Nanoscale electronic devices like field-effect transistors (FETs) have long promised to provide sensitive, label-free detection of biomolecules. In particular, single-walled carbon nanotubes (SWNTs) have the requisite sensitivity to detect single molecule events, and have sufficient bandwidth to directly monitor single molecule dynamics in real time. Recent measurements have demonstrated this premise by monitoring the dynamic, single-molecule processivity of three different enzymes: lysozyme, protein kinase A, and the Klenow Fragment of polymerase I. Initial successes in each case indicated the generality and attractiveness of SWNT FETs as a new tool to complement other single molecule techniques. However, further generalization of the SWNT FET technique demands reliable design rules that can predict the success and applicability of these devices. Here, we address this need by focusing on the transduction mechanisms that link enzyme processivity to electrical signal generation in a SWNT FET. Using ten different lysozyme variants synthesized by mutagenesis, we systematically dissect the enzyme-SWNT interaction in order to understand this transduction.
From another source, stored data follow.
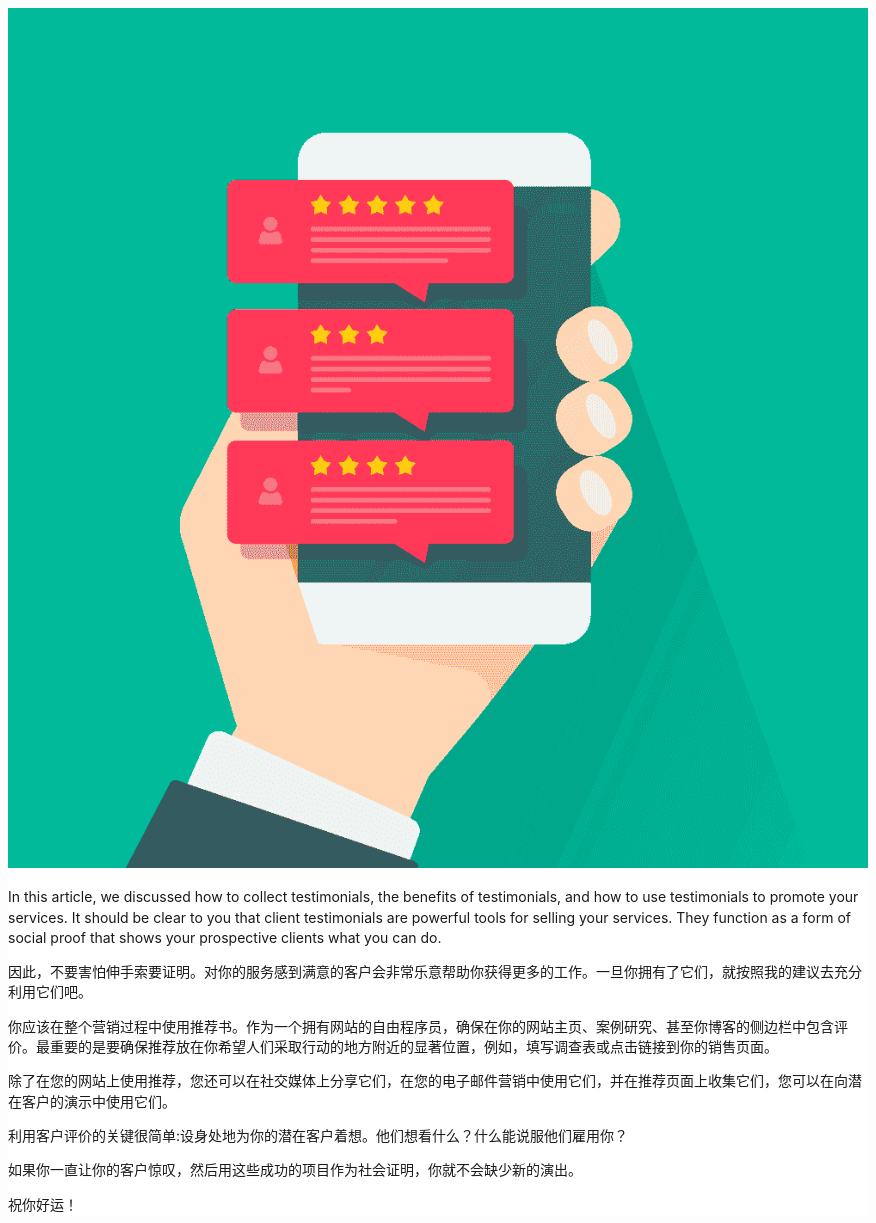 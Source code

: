 ![client testimonials freelance programmer](img/ac3fd0d66fbad6232c054c8b6bd073fc.png)

In this article, we discussed how to collect testimonials, the benefits of testimonials, and how to use testimonials to promote your services. It should be clear to you that client testimonials are powerful tools for selling your services. They function as a form of social proof that shows your prospective clients what you can do.

因此，不要害怕伸手索要证明。对你的服务感到满意的客户会非常乐意帮助你获得更多的工作。一旦你拥有了它们，就按照我的建议去充分利用它们吧。

你应该在整个营销过程中使用推荐书。作为一个拥有网站的自由程序员，确保在你的网站主页、案例研究、甚至你博客的侧边栏中包含评价。最重要的是要确保推荐放在你希望人们采取行动的地方附近的显著位置，例如，填写调查表或点击链接到你的销售页面。

除了在您的网站上使用推荐，您还可以在社交媒体上分享它们，在您的电子邮件营销中使用它们，并在推荐页面上收集它们，您可以在向潜在客户的演示中使用它们。

利用客户评价的关键很简单:设身处地为你的潜在客户着想。他们想看什么？什么能说服他们雇用你？

如果你一直让你的客户惊叹，然后用这些成功的项目作为社会证明，你就不会缺少新的演出。

祝你好运！ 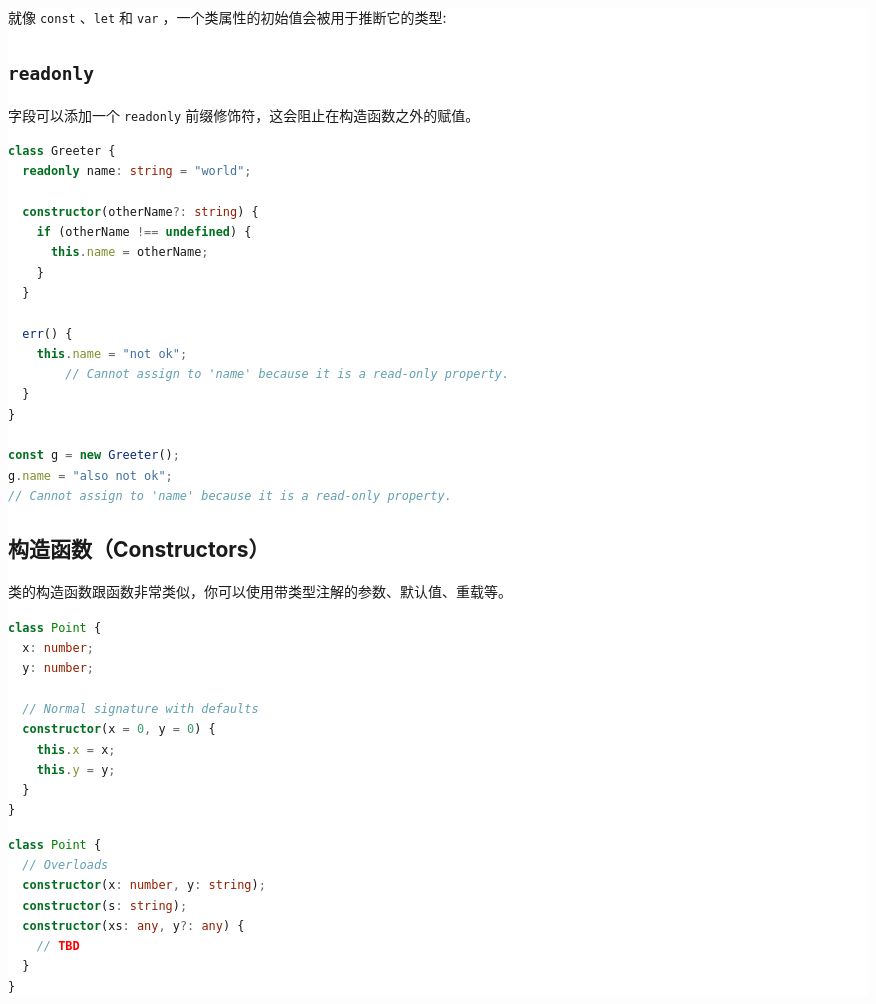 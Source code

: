 就像 `const` 、`let` 和 `var` ，一个类属性的初始值会被用于推断它的类型:

## `readonly`

字段可以添加一个 `readonly` 前缀修饰符，这会阻止在构造函数之外的赋值。

```typescript
class Greeter {
  readonly name: string = "world";
 
  constructor(otherName?: string) {
    if (otherName !== undefined) {
      this.name = otherName;
    }
  }
 
  err() {
    this.name = "not ok";
		// Cannot assign to 'name' because it is a read-only property.
  }
}

const g = new Greeter();
g.name = "also not ok";
// Cannot assign to 'name' because it is a read-only property.
```

## 构造函数（Constructors）

类的构造函数跟函数非常类似，你可以使用带类型注解的参数、默认值、重载等。

```typescript
class Point {
  x: number;
  y: number;
 
  // Normal signature with defaults
  constructor(x = 0, y = 0) {
    this.x = x;
    this.y = y;
  }
}
```

```typescript
class Point {
  // Overloads
  constructor(x: number, y: string);
  constructor(s: string);
  constructor(xs: any, y?: any) {
    // TBD
  }
}
```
The data prove that mechanical displacements of charged functionalities near the SWNT attachment site are the primary sources of transduction, and that the resulting devices are sensitive enough to track the motions of just one charged amino acid. The purposeful incorporation of a charged group at a particular location allows the device to be designed to have sensitivity to particular chemical activities or allosterically-driven mechanical motions. The findings provide rules for the creation of similarly effective nanocircuits using a wide range of enzymes or proteins.